So do most lie when asked and do most forget not being able to judge from past lovers years back?
 
I can't answer for 'most', only myself. Personally, I couldn't be arsed participating in such a boring conversation in the first place or humouring someone who wanted to.
 
I'd suggest you don't ask questions that might end up with an answer you don't wanna hear.

I've never been asked that question and like redz would never participate in such a conversation.

If you want her to compare... just tell her .... but I think when you ask your current gf if you are the biggest ever ... you are asking for trouble eventually...

(this is probably an answer you don't wanna hear either) :wink:
 
This is a stupid thing to "fight" over. Imagine you break up and your friends ask you what you broke over. You'll say "she said she had bigger"...it's really silly.

But if you want to know, I think generally they are just honest. Sometimes if they sense your ego is fragile or hurt they will say you are the biggest or try to soften the blow in some way.

I've only had two girls say they had bigger.
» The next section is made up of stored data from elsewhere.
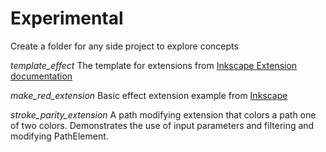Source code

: # Experimental
Create a folder for any side project to explore concepts

*template_effect*
The template for extensions from [Inkscape Extension documentation](https://inkscape.gitlab.io/extensions/documentation/tutorial/my-first-effect-extension.html)

*make_red_extension*
Basic effect extension example from [Inkscape](https://inkscape.gitlab.io/extensions/documentation/tutorial/my-first-effect-extension.html)

*stroke_parity_extension*
A path modifying extension that colors a path one of two colors. Demonstrates the use of input parameters and filtering and modifying PathElement.



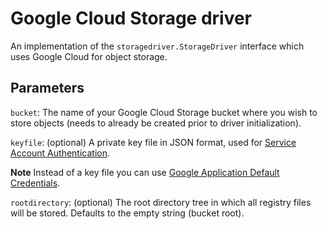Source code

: <!--[metadata]>
+++
title = "GCS storage driver"
description = "Explains how to use the Google Cloud Storage drivers"
keywords = ["registry, service, driver, images, storage,  gcs, google, cloud"]
+++
<![end-metadata]-->


# Google Cloud Storage driver

An implementation of the `storagedriver.StorageDriver` interface which uses Google Cloud for object storage.

## Parameters

`bucket`: The name of your Google Cloud Storage bucket where you wish to store objects (needs to already be created prior to driver initialization).

`keyfile`: (optional) A private key file in JSON format, used for [Service Account Authentication](https://cloud.google.com/storage/docs/authentication#service_accounts).

**Note** Instead of a key file you can use [Google Application Default Credentials](https://developers.google.com/identity/protocols/application-default-credentials).

`rootdirectory`: (optional) The root directory tree in which all registry files will be stored. Defaults to the empty string (bucket root).
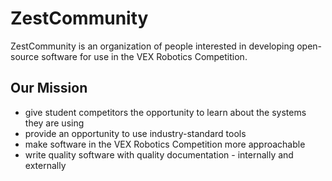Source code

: # ZestCommunity

ZestCommunity is an organization of people interested in developing open-source software for use in the VEX Robotics Competition.

## Our Mission

- give student competitors the opportunity to learn about the systems they are using
- provide an opportunity to use industry-standard tools
- make software in the VEX Robotics Competition more approachable
- write quality software with quality documentation - internally and externally
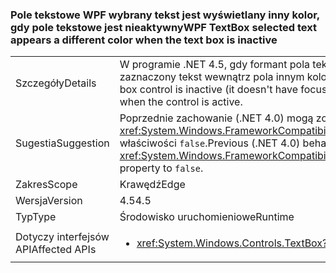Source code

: ### <a name="wpf-textbox-selected-text-appears-a-different-color-when-the-text-box-is-inactive"></a><span data-ttu-id="2435b-101">Pole tekstowe WPF wybrany tekst jest wyświetlany inny kolor, gdy pole tekstowe jest nieaktywny</span><span class="sxs-lookup"><span data-stu-id="2435b-101">WPF TextBox selected text appears a different color when the text box is inactive</span></span>

|   |   |
|---|---|
|<span data-ttu-id="2435b-102">Szczegóły</span><span class="sxs-lookup"><span data-stu-id="2435b-102">Details</span></span>|<span data-ttu-id="2435b-103">W programie .NET 4.5, gdy formant pola tekstowego WPF jest nieaktywny (nie ma fokusu), pojawi się zaznaczony tekst wewnątrz pola innym kolorze niż gdy formant jest aktywny.</span><span class="sxs-lookup"><span data-stu-id="2435b-103">In .NET 4.5, when a WPF text box control is inactive (it doesn't have focus), the selected text inside the box will appear a different color than when the control is active.</span></span>|
|<span data-ttu-id="2435b-104">Sugestia</span><span class="sxs-lookup"><span data-stu-id="2435b-104">Suggestion</span></span>|<span data-ttu-id="2435b-105">Poprzednie zachowanie (.NET 4.0) mogą zostać przywrócone przez ustawienie <xref:System.Windows.FrameworkCompatibilityPreferences.AreInactiveSelectionHighlightBrushKeysSupported> właściwości <code>false</code>.</span><span class="sxs-lookup"><span data-stu-id="2435b-105">Previous (.NET 4.0) behavior may be restored by setting the <xref:System.Windows.FrameworkCompatibilityPreferences.AreInactiveSelectionHighlightBrushKeysSupported> property to <code>false</code>.</span></span>|
|<span data-ttu-id="2435b-106">Zakres</span><span class="sxs-lookup"><span data-stu-id="2435b-106">Scope</span></span>|<span data-ttu-id="2435b-107">Krawędź</span><span class="sxs-lookup"><span data-stu-id="2435b-107">Edge</span></span>|
|<span data-ttu-id="2435b-108">Wersja</span><span class="sxs-lookup"><span data-stu-id="2435b-108">Version</span></span>|<span data-ttu-id="2435b-109">4.5</span><span class="sxs-lookup"><span data-stu-id="2435b-109">4.5</span></span>|
|<span data-ttu-id="2435b-110">Typ</span><span class="sxs-lookup"><span data-stu-id="2435b-110">Type</span></span>|<span data-ttu-id="2435b-111">Środowisko uruchomieniowe</span><span class="sxs-lookup"><span data-stu-id="2435b-111">Runtime</span></span>|
|<span data-ttu-id="2435b-112">Dotyczy interfejsów API</span><span class="sxs-lookup"><span data-stu-id="2435b-112">Affected APIs</span></span>|<ul><li><xref:System.Windows.Controls.TextBox?displayProperty=nameWithType></li></ul>|

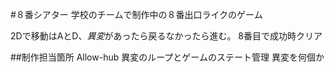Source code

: #８番シアター
学校のチームで制作中の８番出口ライクのゲーム

2Dで移動はAとD、*異変*があったら戻るなかったら進む。
8番目で成功時クリア

##制作担当箇所
Allow-hub
異変のループとゲームのステート管理
異変を何個か
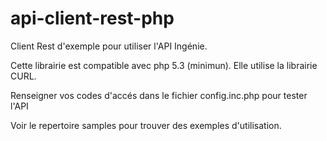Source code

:# api-client-rest-php

Client Rest d'exemple pour utiliser l'API Ingénie.

Cette librairie est compatible avec php 5.3 (minimun). Elle utilise la librairie CURL.

Renseigner vos codes d'accés dans le fichier config.inc.php pour tester l'API

Voir le repertoire samples pour trouver des exemples d'utilisation.
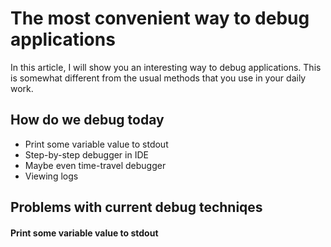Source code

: # The most convenient way to debug applications

In this article, I will show you an interesting way to debug applications. This is somewhat different from the usual methods that you use in your daily work.

## How do we debug today

* Print some variable value to stdout
* Step-by-step debugger in IDE
* Maybe even time-travel debugger
* Viewing logs

## Problems with current debug techniqes

#### Print some variable value to stdout
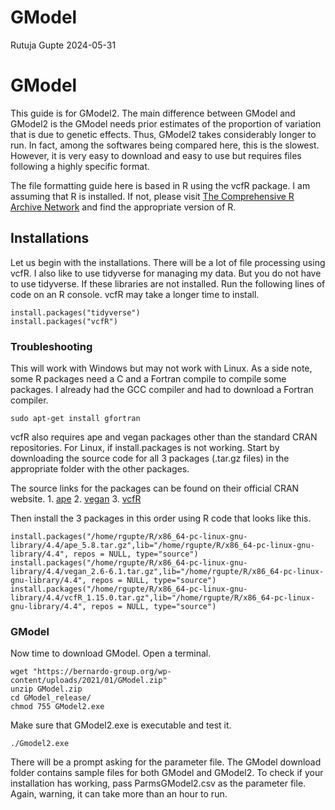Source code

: GModel
================
Rutuja Gupte
2024-05-31

# GModel

This guide is for GModel2. The main difference between GModel and
GModel2 is the GModel needs prior estimates of the proportion of
variation that is due to genetic effects. Thus, GModel2 takes
considerably longer to run. In fact, among the softwares being compared
here, this is the slowest. However, it is very easy to download and easy
to use but requires files following a highly specific format.

The file formatting guide here is based in R using the vcfR package. I
am assuming that R is installed. If not, please visit [The Comprehensive
R Archive Network](https://cran.rstudio.com/) and find the appropriate
version of R.

## Installations

Let us begin with the installations. There will be a lot of file
processing using vcfR. I also like to use tidyverse for managing my
data. But you do not have to use tidyverse. If these libraries are not
installed. Run the following lines of code on an R console. vcfR may
take a longer time to install.

    install.packages("tidyverse")
    install.packages("vcfR")

### Troubleshooting

This will work with Windows but may not work with Linux. As a side note,
some R packages need a C and a Fortran compile to compile some packages.
I already had the GCC compiler and had to download a Fortran compiler.

    sudo apt-get install gfortran

vcfR also requires ape and vegan packages other than the standard CRAN
repositories. For Linux, if install.packages is not working. Start by
downloading the source code for all 3 packages (.tar.gz files) in the
appropriate folder with the other packages.

The source links for the packages can be found on their official CRAN
website. 1.
[ape](%22https://cran.r-project.org/web/packages/ape/index.html%22) 2.
[vegan](%22https://cran.r-project.org/web/packages/vegan/index.html%22)
3. [vcfR](%22https://cran.r-project.org/web/packages/vcfR/index.html%22)

Then install the 3 packages in this order using R code that looks like
this.

    install.packages("/home/rgupte/R/x86_64-pc-linux-gnu-library/4.4/ape_5.8.tar.gz",lib="/home/rgupte/R/x86_64-pc-linux-gnu-library/4.4", repos = NULL, type="source")
    install.packages("/home/rgupte/R/x86_64-pc-linux-gnu-library/4.4/vegan_2.6-6.1.tar.gz",lib="/home/rgupte/R/x86_64-pc-linux-gnu-library/4.4", repos = NULL, type="source")
    install.packages("/home/rgupte/R/x86_64-pc-linux-gnu-library/4.4/vcfR_1.15.0.tar.gz",lib="/home/rgupte/R/x86_64-pc-linux-gnu-library/4.4", repos = NULL, type="source")

### GModel

Now time to download GModel. Open a terminal.

    wget "https://bernardo-group.org/wp-content/uploads/2021/01/GModel.zip"
    unzip GModel.zip
    cd GModel_release/
    chmod 755 GModel2.exe

Make sure that GModel2.exe is executable and test it.

    ./Gmodel2.exe

There will be a prompt asking for the parameter file. The GModel
download folder contains sample files for both GModel and GModel2. To
check if your installation has working, pass ParmsGModel2.csv as the
parameter file. Again, warning, it can take more than an hour to run.
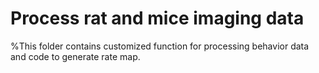 # Process rat and mice imaging data
%This folder contains customized function for processing behavior data and code to generate rate map.
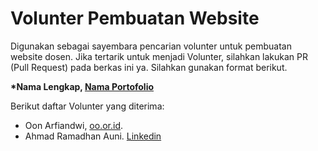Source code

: # Volunter Pembuatan Website
Digunakan sebagai sayembara pencarian volunter untuk pembuatan website dosen. Jika tertarik untuk menjadi Volunter, silahkan lakukan PR (Pull Request) pada berkas ini ya. Silahkan gunakan format berikut.

**\*Nama Lengkap, [Nama Portofolio](AlamatPortofolio)**

Berikut daftar Volunter yang diterima:

- Oon Arfiandwi, [oo.or.id](https://oo,or,id).
- Ahmad Ramadhan Auni. [Linkedin](https://www.linkedin.com/in/blabla)

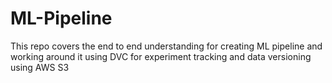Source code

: # ML-Pipeline
This repo covers the end to end understanding for creating ML pipeline and working around it using DVC for experiment tracking and data versioning using AWS S3
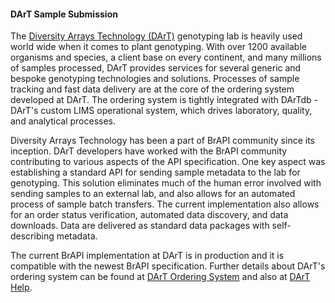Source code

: #### DArT Sample Submission

<!-- Grzegorz Uszynski and Puthick Hok - Diversity Arrays Technology DArT -->
The [Diversity Arrays Technology (DArT)](https://www.diversityarrays.com/) genotyping lab is heavily used world wide when it comes to plant genotyping. With over 1200 available organisms and species, a client base on every continent, and many millions of samples processed, DArT provides services for several generic and bespoke genotyping technologies and solutions. Processes of sample tracking and fast data delivery are at the core of the ordering system developed at DArT. The ordering system is tightly integrated with DArTdb - DArT's custom LIMS operational system, which drives laboratory, quality, and analytical processes.

Diversity Arrays Technology has been a part of BrAPI community since its inception. DArT developers have worked with the BrAPI community contributing to various aspects of the API specification. One key aspect was establishing a standard API for sending sample metadata to the lab for genotyping. This solution eliminates much of the human error involved with sending samples to an external lab, and also allows for an automated process of sample batch transfers. The current implementation also allows for an order status verification, automated data discovery, and data downloads. Data are delivered as standard data packages with self-describing metadata.

The current BrAPI implementation at DArT is in production and it is compatible with the newest BrAPI specification. Further details about DArT's ordering system can be found at [DArT Ordering System](https://ordering.diversityarrays.com) and also at [DArT Help](https://help.diversityarrays.com/docs/ordering).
One girl said she was with a guy who was thicker. I went a bit quiet and was a bit shocked tbh. Then she said I was "still the biggest" (overall). Bearing in mind I was 20 so quite young back then.
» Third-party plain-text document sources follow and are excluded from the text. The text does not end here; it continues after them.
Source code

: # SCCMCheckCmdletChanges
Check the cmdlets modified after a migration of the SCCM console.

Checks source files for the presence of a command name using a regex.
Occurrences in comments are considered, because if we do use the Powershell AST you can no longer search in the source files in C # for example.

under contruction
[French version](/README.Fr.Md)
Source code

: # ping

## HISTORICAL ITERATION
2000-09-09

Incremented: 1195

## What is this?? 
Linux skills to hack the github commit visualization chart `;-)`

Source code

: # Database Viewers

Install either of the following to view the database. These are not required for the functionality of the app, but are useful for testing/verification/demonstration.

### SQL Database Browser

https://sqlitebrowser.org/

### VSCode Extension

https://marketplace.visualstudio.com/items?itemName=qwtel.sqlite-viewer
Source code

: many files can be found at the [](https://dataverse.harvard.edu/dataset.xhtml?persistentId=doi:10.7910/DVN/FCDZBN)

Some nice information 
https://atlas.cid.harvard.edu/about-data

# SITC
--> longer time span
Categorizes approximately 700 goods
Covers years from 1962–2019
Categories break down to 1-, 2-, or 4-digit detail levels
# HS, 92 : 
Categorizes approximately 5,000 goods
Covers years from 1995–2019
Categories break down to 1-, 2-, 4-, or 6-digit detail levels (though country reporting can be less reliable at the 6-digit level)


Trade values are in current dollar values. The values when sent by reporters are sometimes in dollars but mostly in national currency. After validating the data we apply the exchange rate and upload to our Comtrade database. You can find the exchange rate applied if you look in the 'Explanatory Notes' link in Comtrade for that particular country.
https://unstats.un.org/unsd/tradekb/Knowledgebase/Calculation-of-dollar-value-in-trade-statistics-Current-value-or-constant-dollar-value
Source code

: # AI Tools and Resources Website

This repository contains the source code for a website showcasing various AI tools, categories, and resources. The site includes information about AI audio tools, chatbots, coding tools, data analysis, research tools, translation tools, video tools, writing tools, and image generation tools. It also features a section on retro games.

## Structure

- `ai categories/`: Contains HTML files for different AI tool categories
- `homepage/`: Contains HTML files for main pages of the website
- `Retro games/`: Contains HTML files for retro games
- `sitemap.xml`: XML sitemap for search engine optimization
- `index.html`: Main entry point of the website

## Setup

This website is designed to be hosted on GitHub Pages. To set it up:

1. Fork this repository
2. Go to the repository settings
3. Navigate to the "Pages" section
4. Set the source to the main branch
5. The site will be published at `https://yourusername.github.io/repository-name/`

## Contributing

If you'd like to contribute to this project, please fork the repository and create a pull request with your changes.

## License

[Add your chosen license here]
More recently someone said I was "not small, but not huge"...then said she'd deepthroated nine inches. Which was probably true since the basically deepthroated me, at least her nose was touching my stomach, think the nose was stopping me getting all the way down her throat.

But overall I would say over 80% of women have said I'm the biggest. But there's always the chance that you are not. So if you don't want to get upset, don't ask questions you don't want a truthful answer to.

It was pretty humbling to be told I was not small but not huge but I take heart from the women who have said I was "massive", "pretty huge" or "bigger than my rabbit".

Note also that I haven't ever asked a woman if I was the biggest, they just come out with these things cos they think it's out of the ordinary/interesting mainly.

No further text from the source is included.